WORK REQUIRED:
Would you return the data exactly as given, except for its pictures?

---------- DATA FOR THIS EXERCISE

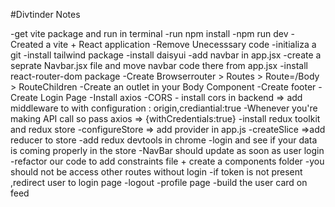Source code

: #Divtinder Notes

-get vite package and run in terminal 
-run npm install
-npm run dev
-Created a vite + React application
-Remove Unecesssary code
-initializa a git
-install tailwind package
-install daisyui
-add navbar in app.jsx
-create a seprate Navbar.jsx file and move navbar code there from app.jsx
-install react-router-dom package
-Create Browserrouter > Routes > Route=/Body > RouteChildren
-Create an outlet in your Body Component 
-Create footer
-Create Login Page
-Install axios
-CORS - install cors in backend => add middleware to with configuration : origin,crediantial:true
-Whenever you're making API call so pass axios => {withCredentials:true}
-install redux toolkit and redux store
-configureStore => add provider in app.js 
-createSlice =>add reducer to store
-add redux devtools in chrome
-login and see if your data is coming properly in the store
-NavBar should update as soon as user login 
-refactor our code to add constraints file + create a components folder
-you should not be access other routes without login
-if token is not present ,redirect user to login page
-logout
-profile page
-build the user card on feed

--------------------

WORKED SOLUTION:
Source code

: #Divtinder Notes

-get vite package and run in terminal 
-run npm install
-npm run dev
-Created a vite + React application
-Remove Unecesssary code
-initializa a git
-install tailwind package
-install daisyui
-add navbar in app.jsx
-create a seprate Navbar.jsx file and move navbar code there from app.jsx
-install react-router-dom package
-Create Browserrouter > Routes > Route=/Body > RouteChildren
-Create an outlet in your Body Component 
-Create footer
-Create Login Page
-Install axios
-CORS - install cors in backend => add middleware to with configuration : origin,crediantial:true
-Whenever you're making API call so pass axios => {withCredentials:true}
-install redux toolkit and redux store
-configureStore => add provider in app.js 
-createSlice =>add reducer to store
-add redux devtools in chrome
-login and see if your data is coming properly in the store
-NavBar should update as soon as user login 
-refactor our code to add constraints file + create a components folder
-you should not be access other routes without login
-if token is not present ,redirect user to login page
-logout
-profile page
-build the user card on feed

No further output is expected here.